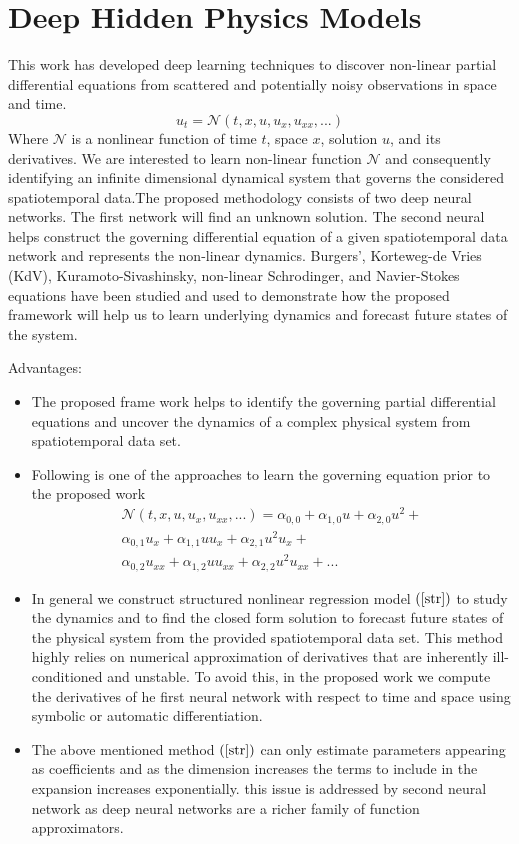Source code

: \documentclass[a4sheet,12pt]{article}
\numberwithin{equation}{section}
\theoremstyle{remark}
\begin{document}
\section{Deep Hidden Physics Models}\cite{raissi2018deep}
This work has developed deep learning techniques to discover non-linear partial differential equations from scattered and potentially noisy observations in space and time. 
\begin{equation}
    u_{t} = \mathcal{N}\left(t,x,u,u_{x},u_{xx},...\right)
    \label{n}
\end{equation}
Where $\mathcal{N}$ is a nonlinear function of time $t$, space $x$, solution $u$, and its derivatives. We are interested to learn non-linear function $\mathcal{N}$ and consequently identifying an infinite dimensional dynamical system that governs the considered spatiotemporal data.The proposed methodology consists of two deep neural networks. The first network will find an unknown solution. The second neural helps construct the governing differential equation of a given spatiotemporal data  network and  represents the non-linear dynamics. Burgers', Korteweg-de Vries (KdV), Kuramoto-Sivashinsky, non-linear Schrodinger, and Navier-Stokes equations have been studied and used to demonstrate how the proposed framework will help us to learn underlying dynamics and forecast future states of the system.
\begin{subsection}{Advantages:}
\begin{itemize}
    \item The proposed frame work helps to identify the governing partial differential equations and uncover the dynamics of a complex physical system from spatiotemporal data set.
    \item Following is one of the approaches to learn the governing equation prior to the proposed work
    \begin{multline}
    \mathcal{N}\left(t,x,u,u_{x},u_{xx},...\right) = \alpha_{0,0} + \alpha_{1,0}u + \alpha_{2,0}u^{2} + \\
    \alpha_{0,1}u_{x} + \alpha_{1,1}u u_{x}+\alpha_{2,1}u^{2}u_{x}+\\
    \alpha_{0,2}u_{xx}+\alpha_{1,2}u u_{xx}+\alpha_{2,2}u^{2}u_{xx}+...
    \label{str}
    \end{multline}
    \item In general we construct structured nonlinear regression model $\left(\ref{str}\right)$ to study the dynamics and to find the closed form solution to forecast future states of the physical system from the provided spatiotemporal data set. This method highly relies on numerical approximation of derivatives that are inherently ill-conditioned and unstable. To avoid this, in the proposed work we compute the derivatives of he first neural network with respect to time and space using symbolic or automatic differentiation.
    \item The above mentioned method $\left(\ref{str}\right)$ can only estimate parameters appearing as coefficients and as the dimension increases the terms to include in the expansion increases exponentially. this issue is addressed by second neural network as deep neural networks are a richer family of function approximators.
\end{itemize}
\end{subsection}
\end{document}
————
Omit the pictures, then repeat exactly each line from the beginning of the listing through the line with "This work has".

▸ Answer below:
Source code

: \documentclass[a4sheet,12pt]{article}
\numberwithin{equation}{section}
\theoremstyle{remark}
\begin{document}
\section{Deep Hidden Physics Models}\cite{raissi2018deep}
This work has developed deep learning techniques to discover non-linear partial differential equations from scattered and potentially noisy observations in space and time. 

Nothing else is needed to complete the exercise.